Correctly using PPE (personal protective equipment) can be very effective. So why does OSHA consider it a “last resort” for health and safety? Let’s take a look at PPE and engineering controls and explore what is practical for certain situations.

Viable Risk Protection

While PPE is often essential, it should only be used to protect people from risks that cannot be controlled in any other reasonable way. For example, a helmet with a face shield is often the only reasonable way to protect a welder’s face and eyes because they are often very close to the welded metal. On the other hand, a respirator is much more difficult to wear and use correctly than a welding helmet, so welding fumes are better handled by engineering controls.

Engineering controls, such as dust and fume collection, and safe work practices are more effective and protect everyone, not just the people wearing PPE.

There are a lot of reasons why PPE shouldn’t be the first line of defense in keeping people safe. Some of them are listed here:There are many reasons PPE may not be used, making engineering controls essential.

  • instructions for use not given or not followed
  • not fitted correctly
  • appropriate PPE not provided
  • is uncomfortable, hot, blocks vision, or other problems
  • faces must be clean-shaven for respirators to fit properly
  • makes moving around and doing job difficult
  • takes too long to put on and take off
  • is dirty, worn out, or otherwise not functioning as it should
  • only protects the person using the PPE, not people around them
  • loses, breaks, or damages the PPE

Realistically, people often don’t like PPE. It can be awkward and uncomfortable (especially in the heat) and can restrict vision and movement, make tasks more difficult, and take up a lot of time. Problems like this may keep people from using PPE, or keep them from using it as much as they should. And that’s assuming that proper PPE is always available… which it isn’t.

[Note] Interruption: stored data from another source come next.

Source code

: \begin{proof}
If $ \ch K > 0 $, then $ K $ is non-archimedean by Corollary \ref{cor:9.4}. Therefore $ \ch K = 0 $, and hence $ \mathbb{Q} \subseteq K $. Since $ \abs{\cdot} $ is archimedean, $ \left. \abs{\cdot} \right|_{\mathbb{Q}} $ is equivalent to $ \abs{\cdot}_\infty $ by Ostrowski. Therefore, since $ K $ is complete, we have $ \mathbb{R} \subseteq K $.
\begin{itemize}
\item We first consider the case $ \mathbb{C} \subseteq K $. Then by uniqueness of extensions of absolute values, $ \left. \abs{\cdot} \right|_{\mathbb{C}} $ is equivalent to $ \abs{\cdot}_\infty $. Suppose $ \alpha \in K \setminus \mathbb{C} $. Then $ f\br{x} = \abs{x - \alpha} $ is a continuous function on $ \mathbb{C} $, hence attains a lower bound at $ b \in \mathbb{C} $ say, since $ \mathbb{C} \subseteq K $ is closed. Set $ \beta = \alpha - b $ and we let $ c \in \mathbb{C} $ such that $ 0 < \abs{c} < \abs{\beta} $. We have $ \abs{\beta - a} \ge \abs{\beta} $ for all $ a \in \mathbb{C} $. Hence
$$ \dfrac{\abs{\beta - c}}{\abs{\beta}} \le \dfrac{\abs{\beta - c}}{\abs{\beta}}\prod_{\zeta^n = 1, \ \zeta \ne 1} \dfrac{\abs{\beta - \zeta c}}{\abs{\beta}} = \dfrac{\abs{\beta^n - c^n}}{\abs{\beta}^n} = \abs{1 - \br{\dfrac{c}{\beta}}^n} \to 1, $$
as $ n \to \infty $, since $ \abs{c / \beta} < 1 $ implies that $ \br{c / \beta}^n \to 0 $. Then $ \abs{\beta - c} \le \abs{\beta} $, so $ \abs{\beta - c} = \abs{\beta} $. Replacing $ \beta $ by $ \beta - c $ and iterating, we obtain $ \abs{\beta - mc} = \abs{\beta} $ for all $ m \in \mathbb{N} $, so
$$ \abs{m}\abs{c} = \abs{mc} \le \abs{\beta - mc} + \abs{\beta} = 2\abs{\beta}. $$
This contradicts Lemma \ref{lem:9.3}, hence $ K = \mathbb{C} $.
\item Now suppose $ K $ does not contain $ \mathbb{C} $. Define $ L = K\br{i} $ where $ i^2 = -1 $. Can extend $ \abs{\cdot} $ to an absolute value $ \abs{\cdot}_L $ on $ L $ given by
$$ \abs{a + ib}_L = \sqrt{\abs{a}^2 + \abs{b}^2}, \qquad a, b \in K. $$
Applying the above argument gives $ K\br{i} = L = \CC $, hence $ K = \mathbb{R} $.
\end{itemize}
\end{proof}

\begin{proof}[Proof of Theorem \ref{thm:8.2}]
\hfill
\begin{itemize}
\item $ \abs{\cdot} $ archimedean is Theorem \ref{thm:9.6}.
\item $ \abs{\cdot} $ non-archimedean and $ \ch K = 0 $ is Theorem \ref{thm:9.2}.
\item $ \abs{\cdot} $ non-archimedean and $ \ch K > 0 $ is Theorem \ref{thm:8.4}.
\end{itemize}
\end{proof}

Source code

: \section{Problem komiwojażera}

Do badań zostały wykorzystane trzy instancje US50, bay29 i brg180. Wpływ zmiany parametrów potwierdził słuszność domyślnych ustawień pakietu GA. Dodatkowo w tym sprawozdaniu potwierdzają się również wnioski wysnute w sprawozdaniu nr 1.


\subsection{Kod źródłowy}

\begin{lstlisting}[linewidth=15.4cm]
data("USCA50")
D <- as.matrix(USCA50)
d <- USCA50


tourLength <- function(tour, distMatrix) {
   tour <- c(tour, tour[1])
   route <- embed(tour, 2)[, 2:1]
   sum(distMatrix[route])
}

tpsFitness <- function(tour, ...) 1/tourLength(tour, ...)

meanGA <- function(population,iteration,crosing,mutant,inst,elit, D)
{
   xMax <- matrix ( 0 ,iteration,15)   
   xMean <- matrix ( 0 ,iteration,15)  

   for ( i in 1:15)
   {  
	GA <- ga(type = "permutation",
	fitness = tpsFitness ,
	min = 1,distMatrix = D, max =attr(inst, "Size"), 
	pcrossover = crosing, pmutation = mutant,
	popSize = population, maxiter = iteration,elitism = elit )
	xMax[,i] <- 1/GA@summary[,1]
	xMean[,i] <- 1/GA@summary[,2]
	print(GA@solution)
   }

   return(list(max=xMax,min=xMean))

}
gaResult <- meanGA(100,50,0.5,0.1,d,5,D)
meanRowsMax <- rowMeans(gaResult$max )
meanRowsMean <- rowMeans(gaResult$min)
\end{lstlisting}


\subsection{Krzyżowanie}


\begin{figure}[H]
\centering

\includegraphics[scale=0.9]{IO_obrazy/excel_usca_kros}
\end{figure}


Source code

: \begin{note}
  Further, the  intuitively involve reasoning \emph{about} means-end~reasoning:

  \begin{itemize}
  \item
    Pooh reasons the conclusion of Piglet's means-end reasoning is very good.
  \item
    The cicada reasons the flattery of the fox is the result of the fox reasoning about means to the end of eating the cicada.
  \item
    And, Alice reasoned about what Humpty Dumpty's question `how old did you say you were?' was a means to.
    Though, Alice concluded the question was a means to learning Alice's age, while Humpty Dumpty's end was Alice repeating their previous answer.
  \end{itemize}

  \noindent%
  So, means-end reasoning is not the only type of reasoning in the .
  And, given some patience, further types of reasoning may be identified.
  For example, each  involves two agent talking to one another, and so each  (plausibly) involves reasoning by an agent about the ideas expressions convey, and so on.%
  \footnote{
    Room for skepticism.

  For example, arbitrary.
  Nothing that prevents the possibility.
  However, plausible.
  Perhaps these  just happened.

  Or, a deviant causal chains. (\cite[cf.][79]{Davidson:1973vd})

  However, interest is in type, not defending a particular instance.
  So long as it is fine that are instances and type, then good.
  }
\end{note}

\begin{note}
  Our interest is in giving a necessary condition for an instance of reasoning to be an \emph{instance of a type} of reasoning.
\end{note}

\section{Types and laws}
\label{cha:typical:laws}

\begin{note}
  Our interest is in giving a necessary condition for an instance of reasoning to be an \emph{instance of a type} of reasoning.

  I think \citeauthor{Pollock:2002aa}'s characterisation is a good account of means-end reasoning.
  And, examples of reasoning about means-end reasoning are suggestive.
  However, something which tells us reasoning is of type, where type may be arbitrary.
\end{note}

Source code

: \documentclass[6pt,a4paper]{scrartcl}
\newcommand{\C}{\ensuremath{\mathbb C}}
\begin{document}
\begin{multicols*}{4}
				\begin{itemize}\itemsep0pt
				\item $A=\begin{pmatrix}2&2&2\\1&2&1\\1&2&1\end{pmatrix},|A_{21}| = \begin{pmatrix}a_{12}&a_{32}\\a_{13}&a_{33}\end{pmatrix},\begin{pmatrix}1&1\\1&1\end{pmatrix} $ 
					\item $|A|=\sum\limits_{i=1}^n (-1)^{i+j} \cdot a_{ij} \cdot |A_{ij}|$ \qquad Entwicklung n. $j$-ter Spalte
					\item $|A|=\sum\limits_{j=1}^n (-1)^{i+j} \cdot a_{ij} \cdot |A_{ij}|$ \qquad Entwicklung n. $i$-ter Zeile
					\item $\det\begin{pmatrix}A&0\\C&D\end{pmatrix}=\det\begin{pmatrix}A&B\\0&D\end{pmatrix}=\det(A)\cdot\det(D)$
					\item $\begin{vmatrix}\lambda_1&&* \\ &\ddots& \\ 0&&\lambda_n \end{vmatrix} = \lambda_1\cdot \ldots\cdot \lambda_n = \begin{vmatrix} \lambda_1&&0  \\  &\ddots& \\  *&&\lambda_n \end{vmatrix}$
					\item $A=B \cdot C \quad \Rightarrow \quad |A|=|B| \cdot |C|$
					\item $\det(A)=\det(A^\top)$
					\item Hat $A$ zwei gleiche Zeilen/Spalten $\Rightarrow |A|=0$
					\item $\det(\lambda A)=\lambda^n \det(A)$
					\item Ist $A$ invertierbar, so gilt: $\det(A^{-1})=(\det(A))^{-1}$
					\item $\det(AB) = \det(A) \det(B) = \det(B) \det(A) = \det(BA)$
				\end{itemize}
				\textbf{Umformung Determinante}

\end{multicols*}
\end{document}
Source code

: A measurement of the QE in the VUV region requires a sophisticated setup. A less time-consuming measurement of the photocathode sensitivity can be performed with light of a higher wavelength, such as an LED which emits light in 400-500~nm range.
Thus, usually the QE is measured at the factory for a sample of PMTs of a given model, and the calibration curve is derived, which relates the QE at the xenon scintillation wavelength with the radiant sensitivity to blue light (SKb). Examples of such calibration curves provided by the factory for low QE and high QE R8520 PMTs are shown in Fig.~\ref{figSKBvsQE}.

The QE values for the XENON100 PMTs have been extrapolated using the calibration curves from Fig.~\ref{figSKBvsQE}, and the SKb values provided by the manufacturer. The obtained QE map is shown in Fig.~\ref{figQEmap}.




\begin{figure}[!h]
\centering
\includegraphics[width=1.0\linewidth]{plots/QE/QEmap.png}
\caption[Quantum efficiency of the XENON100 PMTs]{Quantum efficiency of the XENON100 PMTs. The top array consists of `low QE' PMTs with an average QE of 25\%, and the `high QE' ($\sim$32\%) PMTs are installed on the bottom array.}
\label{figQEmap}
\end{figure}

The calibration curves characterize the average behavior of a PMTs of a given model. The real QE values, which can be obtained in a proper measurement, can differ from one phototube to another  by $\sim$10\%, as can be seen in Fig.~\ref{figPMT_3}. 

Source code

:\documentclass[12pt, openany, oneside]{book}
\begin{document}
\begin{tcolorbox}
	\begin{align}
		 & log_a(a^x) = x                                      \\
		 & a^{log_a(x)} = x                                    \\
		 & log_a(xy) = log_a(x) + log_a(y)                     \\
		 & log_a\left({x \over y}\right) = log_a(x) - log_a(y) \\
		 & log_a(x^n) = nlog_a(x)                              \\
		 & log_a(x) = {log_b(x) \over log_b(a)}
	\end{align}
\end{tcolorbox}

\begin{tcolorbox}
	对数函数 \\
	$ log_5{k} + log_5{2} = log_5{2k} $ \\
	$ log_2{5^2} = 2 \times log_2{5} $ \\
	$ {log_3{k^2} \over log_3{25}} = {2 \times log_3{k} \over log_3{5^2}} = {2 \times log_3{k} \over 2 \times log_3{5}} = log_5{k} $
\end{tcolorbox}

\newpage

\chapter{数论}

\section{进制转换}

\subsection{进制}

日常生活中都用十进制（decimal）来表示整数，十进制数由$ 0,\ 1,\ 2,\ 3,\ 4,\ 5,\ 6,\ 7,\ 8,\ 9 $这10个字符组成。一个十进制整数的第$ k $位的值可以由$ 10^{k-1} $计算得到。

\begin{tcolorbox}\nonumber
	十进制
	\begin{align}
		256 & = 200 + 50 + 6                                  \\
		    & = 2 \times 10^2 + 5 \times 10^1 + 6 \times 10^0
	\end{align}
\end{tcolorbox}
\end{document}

Engineering Controls Considered Best Workplace Strategy

Engineering controls are often the first line of defense that OSHA recommends for many exposures and other safety hazards. Basically, engineering controls modify the workplace to reduce or eliminate health and safety risks. This may include adding safety devices, enclosing equipment, source capture of dust and fumes, switching to a less dangerous chemical or process, or changing the layout of a facility. OSHA considers these to be “the first and best strategy” for health and safety in the workplace.

Dust collectors are a good example. If a process is creating dust or fumes that could harm employees, a dust collection system can remove those materials from the air completely. This reduces or eliminates the need for respirators, and the dust never has an opportunity to spread through the workplace and affect people in other areas. Dust collection systems can provide source capture at specific work areas.  They can also filter the air throughout the facility, depending on the type of required system to capture the dust or fumes. Dust and fume collectors can serve an important role in overall engineering controls for safety.